#### Source texts of formatted documents
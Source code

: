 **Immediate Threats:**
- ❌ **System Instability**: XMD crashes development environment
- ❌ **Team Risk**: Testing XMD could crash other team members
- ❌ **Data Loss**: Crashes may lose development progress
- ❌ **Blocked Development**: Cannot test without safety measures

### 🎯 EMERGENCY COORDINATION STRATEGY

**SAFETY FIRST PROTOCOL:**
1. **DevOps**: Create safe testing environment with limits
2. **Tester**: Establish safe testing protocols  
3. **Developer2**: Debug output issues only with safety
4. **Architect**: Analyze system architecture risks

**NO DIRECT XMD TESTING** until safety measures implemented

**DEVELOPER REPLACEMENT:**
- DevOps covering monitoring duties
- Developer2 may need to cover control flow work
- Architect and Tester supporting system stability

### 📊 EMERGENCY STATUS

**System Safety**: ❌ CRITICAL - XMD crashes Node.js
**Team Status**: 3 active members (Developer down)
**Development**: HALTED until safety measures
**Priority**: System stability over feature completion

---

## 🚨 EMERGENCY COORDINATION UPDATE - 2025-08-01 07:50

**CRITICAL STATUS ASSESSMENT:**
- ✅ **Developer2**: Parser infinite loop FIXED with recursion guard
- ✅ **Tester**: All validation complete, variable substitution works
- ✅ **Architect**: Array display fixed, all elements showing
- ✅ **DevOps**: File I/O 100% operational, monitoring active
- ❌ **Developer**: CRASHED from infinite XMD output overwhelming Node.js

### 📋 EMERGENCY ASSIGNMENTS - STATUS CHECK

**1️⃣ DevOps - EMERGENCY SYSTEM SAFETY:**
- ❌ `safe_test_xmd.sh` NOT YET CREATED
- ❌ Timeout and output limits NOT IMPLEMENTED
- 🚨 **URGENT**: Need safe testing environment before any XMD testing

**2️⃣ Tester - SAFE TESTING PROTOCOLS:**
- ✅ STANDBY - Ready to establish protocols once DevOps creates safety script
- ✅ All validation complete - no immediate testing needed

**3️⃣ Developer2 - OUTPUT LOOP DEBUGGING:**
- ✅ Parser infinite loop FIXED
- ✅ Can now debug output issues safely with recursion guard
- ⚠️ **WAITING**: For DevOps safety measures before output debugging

#### Activity
Give the number of lines in the data above that contain the word "validation", with no accompanying text.

#### Task response
2